Pemberantasan korupsi di Indonesia ke depan tidak hanya beraspek hukum, tetapi harus pula mengusut penyebab lain yang mengakibatnya terjadinya tindak pidana korupsi. Dalam sistim demokrasi partai politik menjadi openting keberadaanya. Karena itu, dalam pengusutan tindak pidanan korupsi banyak ditemukan adanya relasi antara korupsi dengan politik. Ini paparan anggota DPR RI Agun Gunanjar.
DARA |CIAMIS – Pemberantasan korupsi di Indonesia bukan hanya dari persepetip hukum. Sebab dalam kasus korupsi ditemukan adanya relasi antara tindakan korupsi dan aspek politik. Maka pemberantasan korupsi ke depan harus mengintegrasikan komponen lain yang mendorong terjadinya tindakan korupsi itu. Pemberantasan korupsi selama ini didominasi oleh persepektif hukum dan administrasi.
Demikian anggota DPR RI Agun Gunanjar pada perbincangan seusai acara Konferensi Persatuan Wartawan Indonesia (PWI) Kabupaten Ciamis Kamis (26/12/2019). Namun demikian lanjut Agun, salah satu sisi penting dari upaya pemberantasan itu adalah ditemukan adanya relasi antara tindakan korupsi dan aspek politik, terutama partai politik sebagai institusi penting dalam sistem politik yang demokratis.
Menurut Agun, perspektif hukum tidak cukup lagi untuk memberantas korupsi.
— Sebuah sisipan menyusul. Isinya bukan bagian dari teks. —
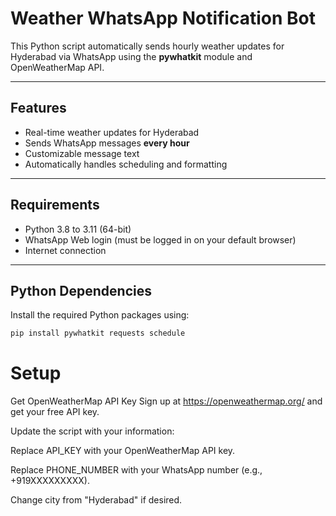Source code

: #  Weather WhatsApp Notification Bot

This Python script automatically sends hourly weather updates for Hyderabad via WhatsApp using the **pywhatkit** module and OpenWeatherMap API.

---

##  Features

-  Real-time weather updates for Hyderabad
- Sends WhatsApp messages **every hour**
- Customizable message text
-  Automatically handles scheduling and formatting

---

##  Requirements

- Python 3.8 to 3.11 (64-bit)
- WhatsApp Web login (must be logged in on your default browser)
- Internet connection

---

## Python Dependencies

Install the required Python packages using:

```bash
pip install pywhatkit requests schedule
```

# Setup

Get OpenWeatherMap API Key
Sign up at https://openweathermap.org/ and get your free API key.

Update the script with your information:

Replace API_KEY with your OpenWeatherMap API key.

Replace PHONE_NUMBER with your WhatsApp number (e.g., +919XXXXXXXXX).

Change city from "Hyderabad" if desired.
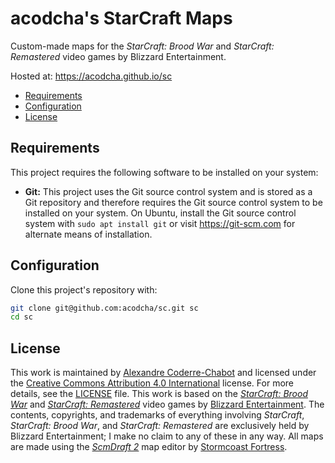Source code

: # acodcha's StarCraft Maps

Custom-made maps for the _StarCraft: Brood War_ and _StarCraft: Remastered_ video games by Blizzard Entertainment.

Hosted at: <https://acodcha.github.io/sc>

- [Requirements](#requirements)
- [Configuration](#configuration)
- [License](#license)

## Requirements

This project requires the following software to be installed on your system:

- **Git:** This project uses the Git source control system and is stored as a Git repository and therefore requires the Git source control system to be installed on your system. On Ubuntu, install the Git source control system with `sudo apt install git` or visit <https://git-scm.com> for alternate means of installation.

## Configuration

Clone this project's repository with:

```bash
git clone git@github.com:acodcha/sc.git sc
cd sc
```

## License

This work is maintained by [Alexandre Coderre-Chabot](https://github.com/acodcha) and licensed under the [Creative Commons Attribution 4.0 International](https://creativecommons.org/licenses/by/4.0) license. For more details, see the [LICENSE](LICENSE) file. This work is based on the [_StarCraft: Brood War_](https://starcraft.blizzard.com) and [_StarCraft: Remastered_](https://starcraft.blizzard.com) video games by [Blizzard Entertainment](https://www.blizzard.com). The contents, copyrights, and trademarks of everything involving _StarCraft_, _StarCraft: Brood War_, and _StarCraft: Remastered_ are exclusively held by Blizzard Entertainment; I make no claim to any of these in any way. All maps are made using the [_ScmDraft 2_](http://www.stormcoast-fortress.net/cntt/software/scmdraft) map editor by [Stormcoast Fortress](http://www.stormcoast-fortress.net).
Mengingat lanjut dia, korupsi akan selalu berhubungan dengan modal yang memasuki dan terintegrasi ke dalam institusi penyelenggaraan negara secara massif. Sehingga, pada akhirnya pembahasan tentang korupsi juga harus melihat keterkaitannya dengan aspek politik, demokratisasi, Pemilu dan partai politik.
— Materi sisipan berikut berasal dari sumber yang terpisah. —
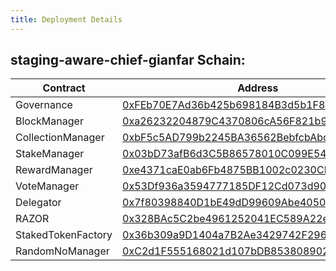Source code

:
 ```yaml
---
title: Deployment Details
---
```


## staging-aware-chief-gianfar Schain:

| Contract           | Address                                                                                                                                                                  |
| ------------------ | ------------------------------------------------------------------------------------------------------------------------------------------------------------------------ |
| Governance         | [0xFEb70E7Ad36b425b698184B3d5b1F856c8132a42](https://staging-aware-chief-gianfar.explorer.staging-v3.skalenodes.com/address/0xFEb70E7Ad36b425b698184B3d5b1F856c8132a42/) |
| BlockManager       | [0xa26232204879C4370806cA56F821b9fe97eAeF5B](https://staging-aware-chief-gianfar.explorer.staging-v3.skalenodes.com/address/0xa26232204879C4370806cA56F821b9fe97eAeF5B/) |
| CollectionManager  | [0xbF5c5AD799b2245BA36562BebfcbAbc5D508Eb84](https://staging-aware-chief-gianfar.explorer.staging-v3.skalenodes.com/address/0xbF5c5AD799b2245BA36562BebfcbAbc5D508Eb84/) |
| StakeManager       | [0x03bD73afB6d3C5B86578010C099E5474aF1aABeF](https://staging-aware-chief-gianfar.explorer.staging-v3.skalenodes.com/address/0x03bD73afB6d3C5B86578010C099E5474aF1aABeF/) |
| RewardManager      | [0xe4371caE0ab6Fb4875BB1002c0230CB0a1423616](https://staging-aware-chief-gianfar.explorer.staging-v3.skalenodes.com/address/0xe4371caE0ab6Fb4875BB1002c0230CB0a1423616/) |
| VoteManager        | [0x53Df936a3594777185DF12Cd073d9033cfF348D6](https://staging-aware-chief-gianfar.explorer.staging-v3.skalenodes.com/address/0x53Df936a3594777185DF12Cd073d9033cfF348D6/) |
| Delegator          | [0x7f80398840D1bE49dD99609Abe405034bF97E97a](https://staging-aware-chief-gianfar.explorer.staging-v3.skalenodes.com/address/0x7f80398840D1bE49dD99609Abe405034bF97E97a/) |
| RAZOR              | [0x328BAc5C2be4961252041EC589A22e55Ec132010](https://staging-aware-chief-gianfar.explorer.staging-v3.skalenodes.com/address/0x328BAc5C2be4961252041EC589A22e55Ec132010/) |
| StakedTokenFactory | [0x36b309a9D1404a7B2Ae3429742F2967EF861606E](https://staging-aware-chief-gianfar.explorer.staging-v3.skalenodes.com/address/0x36b309a9D1404a7B2Ae3429742F2967EF861606E/) |
| RandomNoManager    | [0xC2d1F555168021d107bDB85380890281b3947493](https://staging-aware-chief-gianfar.explorer.staging-v3.skalenodes.com/address/0xC2d1F555168021d107bDB85380890281b3947493/) |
Indonesia disebutkan Agun menganut sistem demokrasi yang menempatkan kekuasaan tertinggi berada di tangan rakyat. Karena itu rakyatlah yang membentuk pemerintahan, ikut menyelenggarakan pemerintahan, dan menjadi tujuan utama penyelenggaraan pemerintahan negara.
Agun Gunanjar memaparkan, prinsip pemerintahan dari, oleh, dan untuk rakyat itulah disebut dengan sistem demokrasi. Ini selaras kata Agun, dengan bunyi yang tercantum dalam Pasal 1 ayat (2) UUD 1945:
“Kedaulatan adalah di tangan rakyat dan dilakukan melalui Undang-Undang Dasar”.
Nah untuk menjalankan mekanisme demokrasi tersebut, disebutkan Agun, maka di dalam konstitusi juga diatur tentang keberadaan pemilu. Pemilu yang diselenggarakan setiap lima tahun sekali merupakan mekanisme sirkulasi elite, baik itu di eksekutif maupun legislatif, sekaligus juga menjadi ukuran apakah negara itu telah demokratis atau tidak. Proses penyelenggaraan pemilu itu juga menghadirkan partai politik sebagai pilar utama demokrasi.
Dalam hal ini Agun menyatakan keberadaan partai politik penting. Sebab demokrasi mensyaratkan wewenang warga untuk memerintah dan menjadi bagian dari hak warga berpartisipasi menentukan kebijakan publik dan pemimpinnya.
Banyak pakar politik menurut Agun, merangkum beberapa fungsi penting partai politik di dalam demokrasi, antara lain artikulasi dan agregasi kepentingan, pendidikan politik, kaderisasi, dan rekrutmen.
Peran dan kedudukan partai politik sejak tahun 1999, semakin menguat. Partai politik menurut dia, tidak lagi sebagai boneka dan perpanjangan tangan penguasa seperti di masa Orde Baru, tetapi sudah menjadi pemegang peranan sentral hampir di semua proses kehidupan berbangsa. Berdasarkan konstitusi, partai politik menjadi kendaraan satu-satunya dalam pemilihan umum legislatif (pileg) dan pemilihan presiden (pilpres), serta menjadi pengusung calon kepala daerah dalam pemilihan kepala daerah (pilkada). Pembentukan dan pengisian lembaga-lembaga negara juga sangat ditentukan oleh apa maunya partai politik melalui fraksi-fraksi di DPR, sebut saja misalnya, seleksi untuk anggota Komisi Yudisial (KY), Komisi Pemberantasan Korupsi (KPK), dan Komisi Pemilihan Umum (KPU), dan sebagainya. Namun, dengan peran yang semakin kuat itu, selama lima kali pemilu yang diselenggarakan di era reformasi sejak tahun 1999, partai politik belum mampu menjalankan peran dan fungsi sebagaimana mestinya.
Partai politik malah berkubang dalam berbagai permasalahan, terutama terkait citranya yang lekat dengan tindakan korupsi. Perkembangan demokrasi sampai saat ini malah membuat korupsi makin masif baik di pusat maupun daerah, dan mayoritas pelakunya adalah para elite politik dan kepala daerah.
Bahkan korupsi juga menyertakan pihak swasta. Berbagai jajak pendapat yang dilakukan oleh berbagai lembaga juga mengonfirmasi betapa belum berjalannya fungsi partai politik secara baik, selaku pilar demokrasi.